- _Dataset records_
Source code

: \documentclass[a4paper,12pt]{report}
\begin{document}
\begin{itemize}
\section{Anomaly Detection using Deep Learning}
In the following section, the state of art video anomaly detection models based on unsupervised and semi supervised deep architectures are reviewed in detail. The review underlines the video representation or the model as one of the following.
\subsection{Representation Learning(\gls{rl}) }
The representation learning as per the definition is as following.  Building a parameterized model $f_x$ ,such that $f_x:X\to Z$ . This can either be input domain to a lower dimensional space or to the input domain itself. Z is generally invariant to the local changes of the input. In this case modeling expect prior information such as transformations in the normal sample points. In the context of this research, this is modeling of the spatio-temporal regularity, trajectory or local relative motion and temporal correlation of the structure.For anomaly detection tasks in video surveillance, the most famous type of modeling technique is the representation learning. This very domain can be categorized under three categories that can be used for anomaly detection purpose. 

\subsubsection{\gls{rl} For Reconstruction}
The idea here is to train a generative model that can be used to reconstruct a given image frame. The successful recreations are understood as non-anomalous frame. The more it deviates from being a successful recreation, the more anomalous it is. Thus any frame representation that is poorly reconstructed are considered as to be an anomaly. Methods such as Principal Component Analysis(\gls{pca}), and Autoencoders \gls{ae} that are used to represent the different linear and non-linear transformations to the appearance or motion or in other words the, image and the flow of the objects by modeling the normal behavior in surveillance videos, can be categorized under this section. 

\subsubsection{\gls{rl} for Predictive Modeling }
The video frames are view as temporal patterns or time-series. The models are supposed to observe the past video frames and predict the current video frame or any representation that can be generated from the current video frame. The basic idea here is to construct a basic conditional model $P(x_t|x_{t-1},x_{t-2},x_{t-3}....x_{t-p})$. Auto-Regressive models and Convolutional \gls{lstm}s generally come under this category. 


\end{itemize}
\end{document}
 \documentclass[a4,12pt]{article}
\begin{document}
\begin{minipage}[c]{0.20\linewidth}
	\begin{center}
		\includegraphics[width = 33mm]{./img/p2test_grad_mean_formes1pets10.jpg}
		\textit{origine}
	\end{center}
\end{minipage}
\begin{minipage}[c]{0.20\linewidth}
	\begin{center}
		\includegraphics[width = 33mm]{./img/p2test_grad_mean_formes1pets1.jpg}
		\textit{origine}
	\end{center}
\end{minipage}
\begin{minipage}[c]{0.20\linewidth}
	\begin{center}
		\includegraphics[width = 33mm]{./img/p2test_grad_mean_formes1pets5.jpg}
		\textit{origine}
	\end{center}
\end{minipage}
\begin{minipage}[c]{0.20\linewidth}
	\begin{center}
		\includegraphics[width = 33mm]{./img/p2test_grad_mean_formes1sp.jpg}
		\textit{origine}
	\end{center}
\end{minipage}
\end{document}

- _What is expected_
Copy out whichever lines of the listing contain the word "temporal".

- _Response to the task_
The representation learning as per the definition is as following.  Building a parameterized model $f_x$ ,such that $f_x:X\to Z$ . This can either be input domain to a lower dimensional space or to the input domain itself. Z is generally invariant to the local changes of the input. In this case modeling expect prior information such as transformations in the normal sample points. In the context of this research, this is modeling of the spatio-temporal regularity, trajectory or local relative motion and temporal correlation of the structure.For anomaly detection tasks in video surveillance, the most famous type of modeling technique is the representation learning. This very domain can be categorized under three categories that can be used for anomaly detection purpose. 
The video frames are view as temporal patterns or time-series. The models are supposed to observe the past video frames and predict the current video frame or any representation that can be generated from the current video frame. The basic idea here is to construct a basic conditional model $P(x_t|x_{t-1},x_{t-2},x_{t-3}....x_{t-p})$. Auto-Regressive models and Convolutional \gls{lstm}s generally come under this category. 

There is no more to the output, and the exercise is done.